By Jessica Tasman-Jones
This article is brought to you by Agenda, an FT Specialist publication that focuses on corporate boards
Boards of large unlisted UK companies should prioritise planning for forthcoming government reforms to audit and corporate governance, experts say.
More companies will fall under greater scrutiny of their corporate reporting after the UK government this year broadened its definition of a "public interest entity" to include unlisted companies with at least 750 employees and turnover of over £750mn.
Those changes will come into effect in December 2024, according to an update by the Financial Reporting Council to its ethical standard, which sets the general parameters for the conduct of audits.
The timing is subject to the government first legislating for a new regulator, the Audit Reporting and Governance Authority, which will replace the FRC and have greater powers to scrutinise company accounts.
The reforms are the government’s response to past corporate-audit failures, including at outsourcer Carillion and cafe chain Patisserie Valerie. They will amount to a "new regime" for directors of companies that fall under the broader definition of public interest entity, says Roger Barker, policy and governance director at the Institute of Directors.
The reforms are also about increasing directors' reporting roles and accountabilities, says Sally Baker, head of corporate reporting policy at the Institute of Chartered Accountants in England and Wales, a professional membership organisation.
Non-executive directors will likely take on more risk and greater time commitments once the reforms come into force, Jon Thompson, FRC chief executive, said in an interview last month.
That will probably mean higher rewards, he added.
The government has made it clear what it expects from the reforms, Sally Baker says.
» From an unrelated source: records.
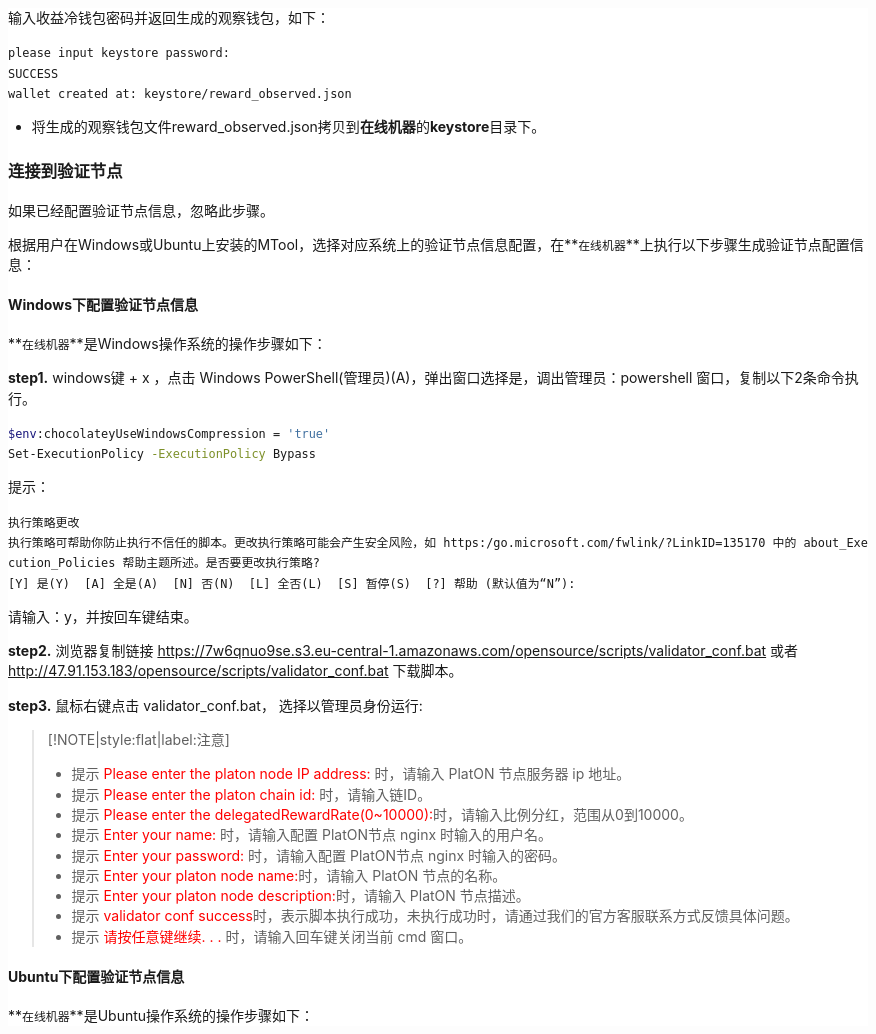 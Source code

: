  输入收益冷钱包密码并返回生成的观察钱包，如下：

```
please input keystore password: 
SUCCESS
wallet created at: keystore/reward_observed.json
```

- 将生成的观察钱包文件reward_observed.json拷贝到**在线机器**的**keystore**目录下。

### 连接到验证节点

如果已经配置验证节点信息，忽略此步骤。

根据用户在Windows或Ubuntu上安装的MTool，选择对应系统上的验证节点信息配置，在**`在线机器`**上执行以下步骤生成验证节点配置信息：

#### Windows下配置验证节点信息

**`在线机器`**是Windows操作系统的操作步骤如下：

**step1.**  windows键 + x ，点击 Windows PowerShell(管理员)(A)，弹出窗口选择是，调出管理员：powershell 窗口，复制以下2条命令执行。

```bash
$env:chocolateyUseWindowsCompression = 'true'
Set-ExecutionPolicy -ExecutionPolicy Bypass
```

提示：

```plain
执行策略更改
执行策略可帮助你防止执行不信任的脚本。更改执行策略可能会产生安全风险，如 https:/go.microsoft.com/fwlink/?LinkID=135170 中的 about_Execution_Policies 帮助主题所述。是否要更改执行策略?
[Y] 是(Y)  [A] 全是(A)  [N] 否(N)  [L] 全否(L)  [S] 暂停(S)  [?] 帮助 (默认值为“N”):
```

请输入：y，并按回车键结束。

**step2.** 浏览器复制链接 <https://7w6qnuo9se.s3.eu-central-1.amazonaws.com/opensource/scripts/validator_conf.bat> 或者 <http://47.91.153.183/opensource/scripts/validator_conf.bat> 下载脚本。

**step3.** 鼠标右键点击 validator_conf.bat， 选择以管理员身份运行:

> [!NOTE|style:flat|label:注意]
>
> - 提示 <font color=red> Please enter the platon node IP address: </font>时，请输入 PlatON 节点服务器 ip 地址。
> - 提示 <font color=red> Please enter the platon chain id: </font>时，请输入链ID。
> - 提示 <font color=red> Please enter the delegatedRewardRate(0~10000):</font>时，请输入比例分红，范围从0到10000。
> - 提示 <font color=red> Enter your name: </font> 时，请输入配置 PlatON节点 nginx 时输入的用户名。
> - 提示 <font color=red> Enter your password: </font>时，请输入配置 PlatON节点 nginx 时输入的密码。
> - 提示<font color=red> Enter your platon node name:</font>时，请输入 PlatON 节点的名称。
> - 提示<font color=red> Enter your platon node description:</font>时，请输入 PlatON 节点描述。
> - 提示<font color=red> validator conf success</font>时，表示脚本执行成功，未执行成功时，请通过我们的官方客服联系方式反馈具体问题。
> - 提示<font color=red> 请按任意键继续. . .</font> 时，请输入回车键关闭当前 cmd 窗口。

#### Ubuntu下配置验证节点信息

**`在线机器`**是Ubuntu操作系统的操作步骤如下：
Changes following the FRC consultation in early 2023 are only likely to be to the detail.
Boards of directors should read and understand Restoring Trust in Audit and Corporate Governance, the white paper, she says.
One of the most important changes for boards are new disclosures, including a requirement for an explicit statement on the effectiveness of internal controls signed by directors, says Tim Copnell, associate partner, KPMG UK.
The scope of such statements is still uncertain, says EY UK chair Hywel Ball.
Sir Jan du Plessis, chair of the FRC, said in a speech that the regulator plans to redress the government's "missed opportunity" to adopt tougher Sarbanes-Oxley-style rules, with its own review of the corporate governance code.
The US Sarbanes-Oxley Act requires boards to assess and report annually on the effectiveness of their company’s internal control structure and procedures for financial reporting.
Du Plessis’ comments suggest the regulator will take a serious approach to internal-controls rules, says Baker. The ICAEW also wanted the government to introduce stricter requirements for directors, she says.
"Until now investors haven't had that assurance around internal controls and directors haven't had to take as much responsibility for those internal controls," she says.
The effectiveness of the reforms will be determined by investors rather than the regulator, given the UK corporate governance code only requires companies to "comply or explain", says Kari McCormick, a partner at law firm Eversheds Sutherland.
Investor engagement is currently low when it comes to internal controls, according to EY analysis of FTSE 350 financial reports and conversations with audit committees, says Ball.
"A more informative statement about internal controls could help investors engage," he says.
Boards should now ask themselves whether they would sign off on the effectiveness of their current internal controls and, if not, what would it take to address their concerns, says Jayne Kerr, director for public policy at PwC UK.